(DATA SECTION Opens)

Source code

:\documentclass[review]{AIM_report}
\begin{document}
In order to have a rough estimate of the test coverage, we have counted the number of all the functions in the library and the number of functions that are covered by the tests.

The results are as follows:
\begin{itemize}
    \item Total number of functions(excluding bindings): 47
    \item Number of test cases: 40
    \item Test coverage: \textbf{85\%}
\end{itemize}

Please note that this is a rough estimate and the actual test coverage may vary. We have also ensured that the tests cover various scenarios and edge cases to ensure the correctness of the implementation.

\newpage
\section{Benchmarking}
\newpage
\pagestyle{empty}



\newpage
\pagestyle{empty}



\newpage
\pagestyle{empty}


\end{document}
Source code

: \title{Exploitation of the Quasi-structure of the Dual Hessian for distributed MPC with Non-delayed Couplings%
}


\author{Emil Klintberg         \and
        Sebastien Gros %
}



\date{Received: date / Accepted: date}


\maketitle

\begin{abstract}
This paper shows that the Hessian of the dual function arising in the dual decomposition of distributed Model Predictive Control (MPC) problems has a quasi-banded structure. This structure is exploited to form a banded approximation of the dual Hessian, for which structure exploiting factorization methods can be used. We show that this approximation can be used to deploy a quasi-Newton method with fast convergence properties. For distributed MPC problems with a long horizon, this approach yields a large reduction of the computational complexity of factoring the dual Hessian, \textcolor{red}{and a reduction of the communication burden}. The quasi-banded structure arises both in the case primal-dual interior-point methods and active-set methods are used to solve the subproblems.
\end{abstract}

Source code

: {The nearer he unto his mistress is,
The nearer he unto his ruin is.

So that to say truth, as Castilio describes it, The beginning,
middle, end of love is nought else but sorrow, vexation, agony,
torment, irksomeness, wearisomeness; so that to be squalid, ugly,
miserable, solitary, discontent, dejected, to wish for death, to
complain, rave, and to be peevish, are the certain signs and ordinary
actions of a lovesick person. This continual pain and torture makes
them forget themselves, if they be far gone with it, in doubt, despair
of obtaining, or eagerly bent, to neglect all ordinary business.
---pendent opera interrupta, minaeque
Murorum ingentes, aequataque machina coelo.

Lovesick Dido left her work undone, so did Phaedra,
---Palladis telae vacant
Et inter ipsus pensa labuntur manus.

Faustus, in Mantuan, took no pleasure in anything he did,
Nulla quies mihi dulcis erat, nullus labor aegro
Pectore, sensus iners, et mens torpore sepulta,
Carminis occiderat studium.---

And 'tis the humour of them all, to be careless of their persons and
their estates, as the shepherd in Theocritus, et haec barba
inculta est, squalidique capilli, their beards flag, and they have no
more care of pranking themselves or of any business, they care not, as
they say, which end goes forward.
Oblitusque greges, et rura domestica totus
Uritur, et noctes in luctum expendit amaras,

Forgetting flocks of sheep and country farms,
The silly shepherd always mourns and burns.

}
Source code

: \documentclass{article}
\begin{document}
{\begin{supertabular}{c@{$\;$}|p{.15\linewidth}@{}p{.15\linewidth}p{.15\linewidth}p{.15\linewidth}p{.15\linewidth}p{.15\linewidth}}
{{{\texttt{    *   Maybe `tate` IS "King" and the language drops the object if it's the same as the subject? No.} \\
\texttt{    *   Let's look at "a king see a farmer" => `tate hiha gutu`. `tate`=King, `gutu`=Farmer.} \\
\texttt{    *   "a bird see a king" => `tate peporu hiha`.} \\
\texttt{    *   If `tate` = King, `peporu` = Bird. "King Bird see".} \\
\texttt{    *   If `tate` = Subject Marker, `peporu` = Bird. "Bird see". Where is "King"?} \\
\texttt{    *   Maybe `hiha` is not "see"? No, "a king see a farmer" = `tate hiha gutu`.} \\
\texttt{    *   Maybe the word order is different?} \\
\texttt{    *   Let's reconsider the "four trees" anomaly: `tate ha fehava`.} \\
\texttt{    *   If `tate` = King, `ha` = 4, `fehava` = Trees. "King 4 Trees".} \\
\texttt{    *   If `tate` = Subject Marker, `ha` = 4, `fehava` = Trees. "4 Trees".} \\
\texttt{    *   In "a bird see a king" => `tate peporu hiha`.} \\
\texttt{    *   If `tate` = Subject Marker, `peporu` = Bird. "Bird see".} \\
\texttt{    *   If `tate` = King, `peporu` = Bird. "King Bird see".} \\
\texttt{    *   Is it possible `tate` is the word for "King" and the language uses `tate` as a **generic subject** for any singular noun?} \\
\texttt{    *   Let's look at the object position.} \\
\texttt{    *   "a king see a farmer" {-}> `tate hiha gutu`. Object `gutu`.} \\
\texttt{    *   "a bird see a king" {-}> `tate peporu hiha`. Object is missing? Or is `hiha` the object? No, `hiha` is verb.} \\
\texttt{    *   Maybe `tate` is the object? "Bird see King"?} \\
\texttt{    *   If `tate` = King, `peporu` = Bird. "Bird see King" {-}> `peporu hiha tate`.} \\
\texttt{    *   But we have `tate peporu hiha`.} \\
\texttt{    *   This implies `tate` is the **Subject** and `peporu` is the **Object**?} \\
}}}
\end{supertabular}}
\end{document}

(DATA SECTION Closes)

**TASK TO CARRY OUT:**
The entries above should be repeated exactly, every one of them.

**SOLUTION FOR THIS EXERCISE:**
Source code

:\documentclass[review]{AIM_report}
\begin{document}
In order to have a rough estimate of the test coverage, we have counted the number of all the functions in the library and the number of functions that are covered by the tests.

The results are as follows:
\begin{itemize}
    \item Total number of functions(excluding bindings): 47
    \item Number of test cases: 40
    \item Test coverage: \textbf{85\%}
\end{itemize}

Please note that this is a rough estimate and the actual test coverage may vary. We have also ensured that the tests cover various scenarios and edge cases to ensure the correctness of the implementation.

\newpage
\section{Benchmarking}
\newpage
\pagestyle{empty}



\newpage
\pagestyle{empty}



\newpage
\pagestyle{empty}


\end{document}
Source code

: \title{Exploitation of the Quasi-structure of the Dual Hessian for distributed MPC with Non-delayed Couplings%
}


\author{Emil Klintberg         \and
        Sebastien Gros %
}



\date{Received: date / Accepted: date}


\maketitle

\begin{abstract}
This paper shows that the Hessian of the dual function arising in the dual decomposition of distributed Model Predictive Control (MPC) problems has a quasi-banded structure. This structure is exploited to form a banded approximation of the dual Hessian, for which structure exploiting factorization methods can be used. We show that this approximation can be used to deploy a quasi-Newton method with fast convergence properties. For distributed MPC problems with a long horizon, this approach yields a large reduction of the computational complexity of factoring the dual Hessian, \textcolor{red}{and a reduction of the communication burden}. The quasi-banded structure arises both in the case primal-dual interior-point methods and active-set methods are used to solve the subproblems.
\end{abstract}

Source code

: {The nearer he unto his mistress is,
The nearer he unto his ruin is.

So that to say truth, as Castilio describes it, The beginning,
middle, end of love is nought else but sorrow, vexation, agony,
torment, irksomeness, wearisomeness; so that to be squalid, ugly,
miserable, solitary, discontent, dejected, to wish for death, to
complain, rave, and to be peevish, are the certain signs and ordinary
actions of a lovesick person. This continual pain and torture makes
them forget themselves, if they be far gone with it, in doubt, despair
of obtaining, or eagerly bent, to neglect all ordinary business.
---pendent opera interrupta, minaeque
Murorum ingentes, aequataque machina coelo.

Lovesick Dido left her work undone, so did Phaedra,
---Palladis telae vacant
Et inter ipsus pensa labuntur manus.

Faustus, in Mantuan, took no pleasure in anything he did,
Nulla quies mihi dulcis erat, nullus labor aegro
Pectore, sensus iners, et mens torpore sepulta,
Carminis occiderat studium.---

And 'tis the humour of them all, to be careless of their persons and
their estates, as the shepherd in Theocritus, et haec barba
inculta est, squalidique capilli, their beards flag, and they have no
more care of pranking themselves or of any business, they care not, as
they say, which end goes forward.
Oblitusque greges, et rura domestica totus
Uritur, et noctes in luctum expendit amaras,

Forgetting flocks of sheep and country farms,
The silly shepherd always mourns and burns.

}
Source code

: \documentclass{article}
\begin{document}
{\begin{supertabular}{c@{$\;$}|p{.15\linewidth}@{}p{.15\linewidth}p{.15\linewidth}p{.15\linewidth}p{.15\linewidth}p{.15\linewidth}}
{{{\texttt{    *   Maybe `tate` IS "King" and the language drops the object if it's the same as the subject? No.} \\
\texttt{    *   Let's look at "a king see a farmer" => `tate hiha gutu`. `tate`=King, `gutu`=Farmer.} \\
\texttt{    *   "a bird see a king" => `tate peporu hiha`.} \\
\texttt{    *   If `tate` = King, `peporu` = Bird. "King Bird see".} \\
\texttt{    *   If `tate` = Subject Marker, `peporu` = Bird. "Bird see". Where is "King"?} \\
\texttt{    *   Maybe `hiha` is not "see"? No, "a king see a farmer" = `tate hiha gutu`.} \\
\texttt{    *   Maybe the word order is different?} \\
\texttt{    *   Let's reconsider the "four trees" anomaly: `tate ha fehava`.} \\
\texttt{    *   If `tate` = King, `ha` = 4, `fehava` = Trees. "King 4 Trees".} \\
\texttt{    *   If `tate` = Subject Marker, `ha` = 4, `fehava` = Trees. "4 Trees".} \\
\texttt{    *   In "a bird see a king" => `tate peporu hiha`.} \\
\texttt{    *   If `tate` = Subject Marker, `peporu` = Bird. "Bird see".} \\
\texttt{    *   If `tate` = King, `peporu` = Bird. "King Bird see".} \\
\texttt{    *   Is it possible `tate` is the word for "King" and the language uses `tate` as a **generic subject** for any singular noun?} \\
\texttt{    *   Let's look at the object position.} \\
\texttt{    *   "a king see a farmer" {-}> `tate hiha gutu`. Object `gutu`.} \\
\texttt{    *   "a bird see a king" {-}> `tate peporu hiha`. Object is missing? Or is `hiha` the object? No, `hiha` is verb.} \\
\texttt{    *   Maybe `tate` is the object? "Bird see King"?} \\
\texttt{    *   If `tate` = King, `peporu` = Bird. "Bird see King" {-}> `peporu hiha tate`.} \\
\texttt{    *   But we have `tate peporu hiha`.} \\
\texttt{    *   This implies `tate` is the **Subject** and `peporu` is the **Object**?} \\
}}}
\end{supertabular}}
\end{document}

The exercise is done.